OpenAI has started previewing a new tool called Operator that can navigate within a web browser. According to a blog post published on thursdayThe software works with what the company calls a computer-based agent. “CUA is trained to interact with graphical user interfaces (GUIs)—the buttons, menus, and text fields that people see on a screen—just as humans do,” OpenAI says of the model. “This gives you the flexibility to perform digital tasks without using specific operating system or web APIs.”
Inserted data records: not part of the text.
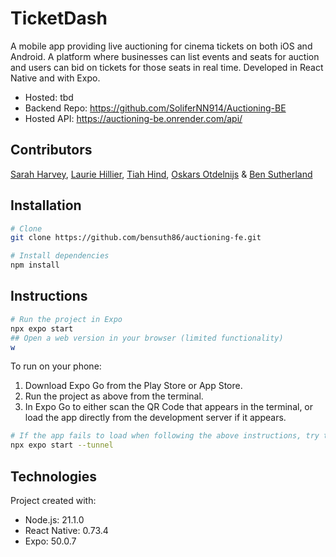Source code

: # TicketDash

A mobile app providing live auctioning for cinema tickets on both iOS and Android. A platform where businesses can list events and seats for auction and users can bid on tickets for those seats in real time. Developed in React Native and with Expo.

- Hosted: tbd
- Backend Repo: https://github.com/SoliferNN914/Auctioning-BE
- Hosted API: https://auctioning-be.onrender.com/api/

## Contributors

[Sarah Harvey](https://github.com/Smink123), [Laurie Hillier](https://github.com/lauriehillier), [Tiah Hind](https://github.com/tjhind), [Oskars Otdelnijs](https://github.com/SoliferNN914) & [Ben Sutherland](https://github.com/bensuth86)

## Installation

```bash
# Clone
git clone https://github.com/bensuth86/auctioning-fe.git

# Install dependencies
npm install
```

## Instructions

```bash
# Run the project in Expo
npx expo start
## Open a web version in your browser (limited functionality)
w
```

To run on your phone:

1. Download Expo Go from the Play Store or App Store.
2. Run the project as above from the terminal.
3. In Expo Go to either scan the QR Code that appears in the terminal, or load the app directly from the development server if it appears.

```bash
# If the app fails to load when following the above instructions, try the following instead
npx expo start --tunnel
```

## Technologies

Project created with:

- Node.js: 21.1.0
- React Native: 0.73.4
- Expo: 50.0.7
The current version of Operator is based on OpenAI's GPT-4o model. It combines the vision capabilities of that algorithm with “advanced reasoning” trained through reinforcement learning. The operator has the ability to “break down tasks into multi-step plans and adaptively self-correct when challenges arise.” According to OpenAI, that capability represents the next stage in ai development.
As with previous research advancements, OpenAI warns that Operator is “still early and has limitations” and will not “work reliably in all scenarios yet.” For example, depending on the complexity of the task and the interface involved, the agent benefits greatly if the user takes a few extra minutes to type a more detailed message. By The edgeThe operator will give control to the user if they ever get stuck on a task. You will also hand over control when a website requests sensitive information, including login credentials. The company says it designed the tool to “reject harmful requests and block disallowed content.”
OpenAI will make Operator available to users of its $200 per month ChatGPT Pro subscription for the first time. It's also partnering with companies like Instacart to offer the agent on their platforms, although you'll also need a ChatGPT Pro subscription to try out the integration.
The operator joins a growing list of ai agents that can navigate through a web browser or an entire operating system. Anthropic was the first to offer this capability with the launch of its Claude 3.5 Sonnet model in October, followed more recently by Google with its Gemini 2.0 model and Project Mariner.
If you purchase something through a link in this article, we may earn a commission.